All the cons are manageable in this or that way. Usually that depends on what kind of motions you have. Camera as well as character motions.

For instance, in cases of fixed camera there are almost no issues. But when the camera is freely moving, this might cause reflections to move in the wrong direction. Whereas shadows are not interpolated at all. So shadows tend to look like they are rendered at 30fps and displayed at 60. In case of soft and transparent shadows it is not very noticeable.

So it is really about the latency and the memory.

24 / 60

Interpolation, this is where the real fun begins.

Now I must to emphasize one more time that there are many ways of doing the interpolation and it should be customized or done individually in each particular situation. Moreover, it should be thought of as a way to construct a new frame from the cache, which is everything else (previous or next frames).
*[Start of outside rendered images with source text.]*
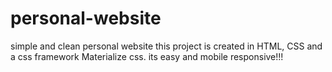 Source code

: # personal-website
simple and clean personal website
this project is created in HTML, CSS and a css framework Materialize css.
its easy and mobile responsive!!!
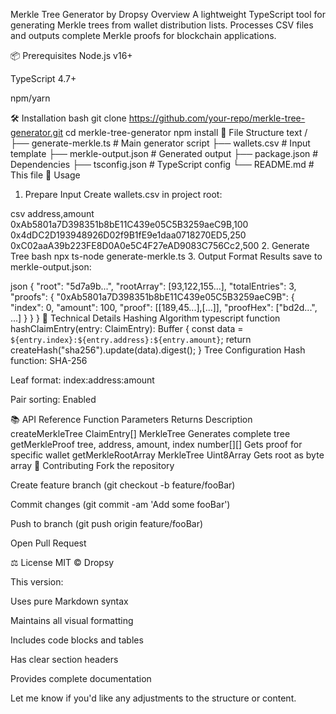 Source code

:Merkle Tree Generator by Dropsy
Overview
A lightweight TypeScript tool for generating Merkle trees from wallet distribution lists. Processes CSV files and outputs complete Merkle proofs for blockchain applications.

📦 Prerequisites
Node.js v16+

TypeScript 4.7+

npm/yarn

🛠 Installation
bash
git clone https://github.com/your-repo/merkle-tree-generator.git
cd merkle-tree-generator
npm install
📂 File Structure
text
/
├── generate-merkle.ts # Main generator script
├── wallets.csv # Input template
├── merkle-output.json # Generated output
├── package.json # Dependencies
├── tsconfig.json # TypeScript config
└── README.md # This file
🚀 Usage

1. Prepare Input
   Create wallets.csv in project root:

csv
address,amount
0xAb5801a7D398351b8bE11C439e05C5B3259aeC9B,100
0x4dDC2D193948926D02f9B1fE9e1daa0718270ED5,250
0xC02aaA39b223FE8D0A0e5C4F27eAD9083C756Cc2,500 2. Generate Tree
bash
npx ts-node generate-merkle.ts 3. Output Format
Results save to merkle-output.json:

json
{
"root": "5d7a9b...",
"rootArray": [93,122,155...],
"totalEntries": 3,
"proofs": {
"0xAb5801a7D398351b8bE11C439e05C5B3259aeC9B": {
"index": 0,
"amount": 100,
"proof": [[189,45...],[...]],
"proofHex": ["bd2d...", ...]
}
}
}
🔧 Technical Details
Hashing Algorithm
typescript
function hashClaimEntry(entry: ClaimEntry): Buffer {
const data = `${entry.index}:${entry.address}:${entry.amount}`;
return createHash("sha256").update(data).digest();
}
Tree Configuration
Hash function: SHA-256

Leaf format: index:address:amount

Pair sorting: Enabled

📚 API Reference
Function Parameters Returns Description
createMerkleTree ClaimEntry[] MerkleTree Generates complete tree
getMerkleProof tree, address, amount, index number[][] Gets proof for specific wallet
getMerkleRootArray MerkleTree Uint8Array Gets root as byte array
🤝 Contributing
Fork the repository

Create feature branch (git checkout -b feature/fooBar)

Commit changes (git commit -am 'Add some fooBar')

Push to branch (git push origin feature/fooBar)

Open Pull Request

⚖️ License
MIT © Dropsy

This version:

Uses pure Markdown syntax

Maintains all visual formatting

Includes code blocks and tables

Has clear section headers

Provides complete documentation

Let me know if you'd like any adjustments to the structure or content.
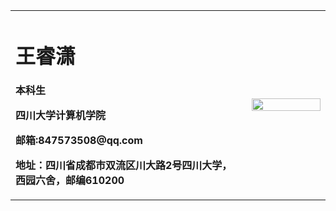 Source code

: <body marginheight="0">
    <div>
        <table border="0">
            <tbody>
                <tr>
                    <td width="75%">
                        <h1>王睿潇</h1>
                            <p><b>本科生</b></p>
                            <p><b>四川大学计算机学院</b></p>
                            <p><b>邮箱:847573508@qq.com</b></p>
                            <p><b>地址：四川省成都市双流区川大路2号四川大学，西园六舍，邮编610200</b></p>
                    </td>
                    <td width="25%">
                        <img src="diana.jpg" width="100%">
                    </td>
                </tr>
            </tbody>
        </table>
    </div>
</body>
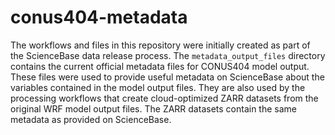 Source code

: # conus404-metadata
The workflows and files in this repository were initially created as part of the ScienceBase data release process.
The `metadata_output_files` directory contains the current official metadata files for CONUS404 model output. These
files were used to provide useful metadata on ScienceBase about the variables contained in the model output files.
They are also used by the processing workflows that create cloud-optimized ZARR datasets from the original WRF model 
output files. The ZARR datasets contain the same metadata as provided on ScienceBase.

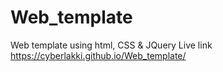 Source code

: # Web_template
Web template using html, CSS &amp; JQuery  Live link  https://cyberlakki.github.io/Web_template/
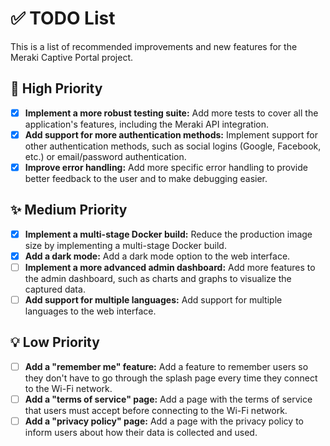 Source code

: # ✅ TODO List

This is a list of recommended improvements and new features for the Meraki Captive Portal project.

## 🚀 High Priority

-   [x] **Implement a more robust testing suite:** Add more tests to cover all the application's features, including the Meraki API integration.
-   [x] **Add support for more authentication methods:** Implement support for other authentication methods, such as social logins (Google, Facebook, etc.) or email/password authentication.
-   [x] **Improve error handling:** Add more specific error handling to provide better feedback to the user and to make debugging easier.

## ✨ Medium Priority

-   [x] **Implement a multi-stage Docker build:** Reduce the production image size by implementing a multi-stage Docker build.
-   [x] **Add a dark mode:** Add a dark mode option to the web interface.
-   [ ] **Implement a more advanced admin dashboard:** Add more features to the admin dashboard, such as charts and graphs to visualize the captured data.
-   [ ] **Add support for multiple languages:** Add support for multiple languages to the web interface.

## 💡 Low Priority

-   [ ] **Add a "remember me" feature:** Add a feature to remember users so they don't have to go through the splash page every time they connect to the Wi-Fi network.
-   [ ] **Add a "terms of service" page:** Add a page with the terms of service that users must accept before connecting to the Wi-Fi network.
-   [ ] **Add a "privacy policy" page:** Add a page with the privacy policy to inform users about how their data is collected and used.
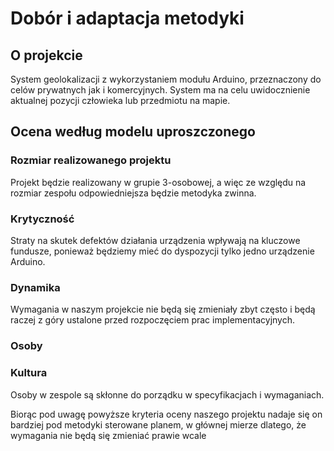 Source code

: # Dobór i adaptacja metodyki

## O projekcie

System geolokalizacji z wykorzystaniem modułu Arduino, przeznaczony do celów prywatnych jak i komercyjnych. System ma na celu uwidocznienie aktualnej pozycji człowieka lub przedmiotu na mapie.

## Ocena według modelu uproszczonego

### Rozmiar realizowanego projektu

Projekt będzie realizowany w grupie 3-osobowej, a więc ze względu na rozmiar zespołu odpowiedniejsza będzie metodyka zwinna.

### Krytyczność

Straty na skutek defektów działania urządzenia wpływają na kluczowe fundusze, ponieważ będziemy mieć do dyspozycji tylko jedno urządzenie Arduino.

### Dynamika

Wymagania w naszym projekcie nie będą się zmieniały zbyt często i będą raczej z góry ustalone przed rozpoczęciem prac implementacyjnych.

### Osoby 


### Kultura

Osoby w zespole są skłonne do porządku w specyfikacjach i wymaganiach.

Biorąc pod uwagę powyższe kryteria oceny naszego projektu nadaje się on bardziej pod metodyki sterowane planem, w głównej mierze dlatego, że wymagania nie będą się zmieniać prawie wcale 


<!--stackedit_data:
eyJoaXN0b3J5IjpbLTExNzE3MDU4NzcsLTExNjc3NzY0LC0xOT
M2Nzg5MjY2LDk5OTQ1MTQsLTg2NDM4Mzc4Ml19
--> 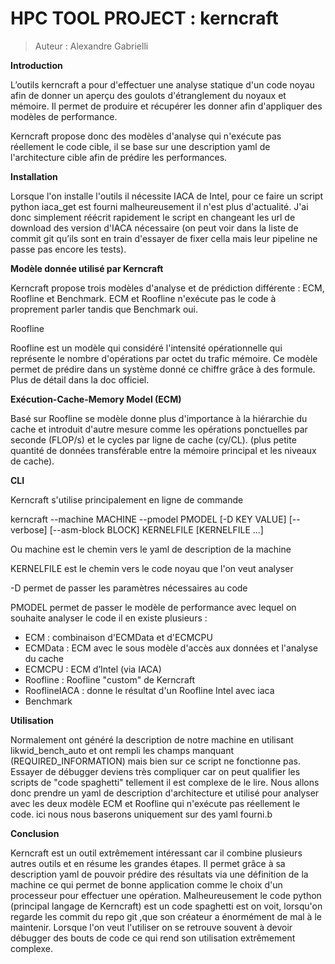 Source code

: # HPC TOOL PROJECT : kerncraft

> Auteur : Alexandre Gabrielli

**Introduction** 

L’outils kerncraft a pour d'effectuer une analyse statique d'un code noyau afin de donner un aperçu des goulots d'étranglement du noyaux et mémoire. Il permet de produire et récupérer les donner afin d'appliquer des modèles de performance.

Kerncraft propose donc des modèles d'analyse qui n'exécute pas réellement le code cible, il se base sur une description yaml de l'architecture cible afin de prédire les performances.

**Installation**

Lorsque l'on installe l'outils il nécessite IACA de Intel, pour ce faire un script python iaca_get est fourni malheureusement il n'est plus d'actualité. J'ai donc simplement réécrit rapidement le script en changeant les url de download des version d'IACA nécessaire (on peut voir dans la liste de commit git qu’ils sont en train d'essayer de fixer cella mais leur pipeline ne passe pas encore les tests).



**Modèle donnée utilisé par Kerncraft**

Kerncraft propose trois modèles d'analyse et de prédiction différente : ECM, Roofline et Benchmark. ECM et Roofline n'exécute pas le code à proprement parler tandis que Benchmark oui.

Roofline

Roofline est un modèle qui considéré l'intensité opérationnelle qui représente le nombre d'opérations par octet du trafic mémoire. Ce modèle permet de prédire dans un système donné ce chiffre grâce à des formule. Plus de détail dans la doc officiel.

**Exécution-Cache-Memory Model (ECM)**

Basé sur Roofline se modèle donne plus d'importance à la hiérarchie du cache et introduit d'autre mesure comme les opérations ponctuelles par seconde (FLOP/s) et le cycles par ligne de cache (cy/CL). (plus petite quantité de données transférable entre la mémoire principal et les niveaux de cache). 

**CLI** 

Kerncraft s'utilise principalement en ligne de commande 

kerncraft --machine MACHINE --pmodel PMODEL [-D KEY VALUE] [--verbose] [--asm-block BLOCK] KERNELFILE [KERNELFILE ...]

Ou machine est le chemin vers le yaml de description de la machine

KERNELFILE est le chemin vers le code noyau que l'on veut analyser 

-D permet de passer les paramètres nécessaires au code

PMODEL permet de passer le modèle de performance avec lequel on souhaite analyser le code il en existe plusieurs :

- ECM : combinaison d'ECMData     et d'ECMCPU
- ECMData : ECM avec le sous     modèle d'accès aux données et l'analyse du cache
- ECMCPU : ECM d’Intel (via     IACA)
- Roofline : Roofline "custom"     de Kerncraft
- RooflineIACA : donne le résultat     d'un Roofline Intel avec iaca
- Benchmark

**Utilisation** 

Normalement ont généré la description de notre machine en utilisant likwid_bench_auto et ont rempli les champs manquant (REQUIRED_INFORMATION) mais bien sur ce script ne fonctionne pas. Essayer de débugger deviens très compliquer car on peut qualifier les scripts de "code spaghetti" tellement il est complexe de le lire. Nous allons donc prendre un yaml de description d'architecture et utilisé pour analyser avec les deux modèle ECM et Roofline qui n'exécute pas réellement le code. ici nous nous baserons uniquement sur des yaml fourni.b  

**Conclusion**

Kerncraft est un outil extrêmement intéressant car il combine plusieurs autres outils et en résume les grandes étapes. Il permet grâce à sa description yaml de pouvoir prédire des résultats via une définition de la machine ce qui permet de bonne application comme le choix d'un processeur pour effectuer une opération. Malheureusement le code python (principal langage de Kerncraft) est un code spaghetti est on voit, lorsqu'on regarde les commit du repo git ,que son créateur a énormément de mal à le maintenir. Lorsque l'on veut l'utiliser on se retrouve souvent à devoir débugger des bouts de code ce qui rend son utilisation extrêmement complexe.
It turns out that most of it is artifact fighting and the final quality depends on how well we can handle those artifacts. One interesting thing though, is the fact that it doesn't have to be perfect. We perceive the interpolated frame in a sequence. While looking for even better interpolation solution, the other day, I found something funny. There was a bug in the code, which led to very strong distortions of the frame, but I could not notice that there was something wrong with every other frame until I hit the pause. It was a tree with lots of leaves, and every other frame it didn't look like a tree at all. More of a big green blob of noise.

That made it easier, because in the end it's all about perception. Interpolation should be implemented and tested in real situations and always tested in motion.

25 / 60

Alright, now let's discuss our current (one frame based, real-time) implementation step by step.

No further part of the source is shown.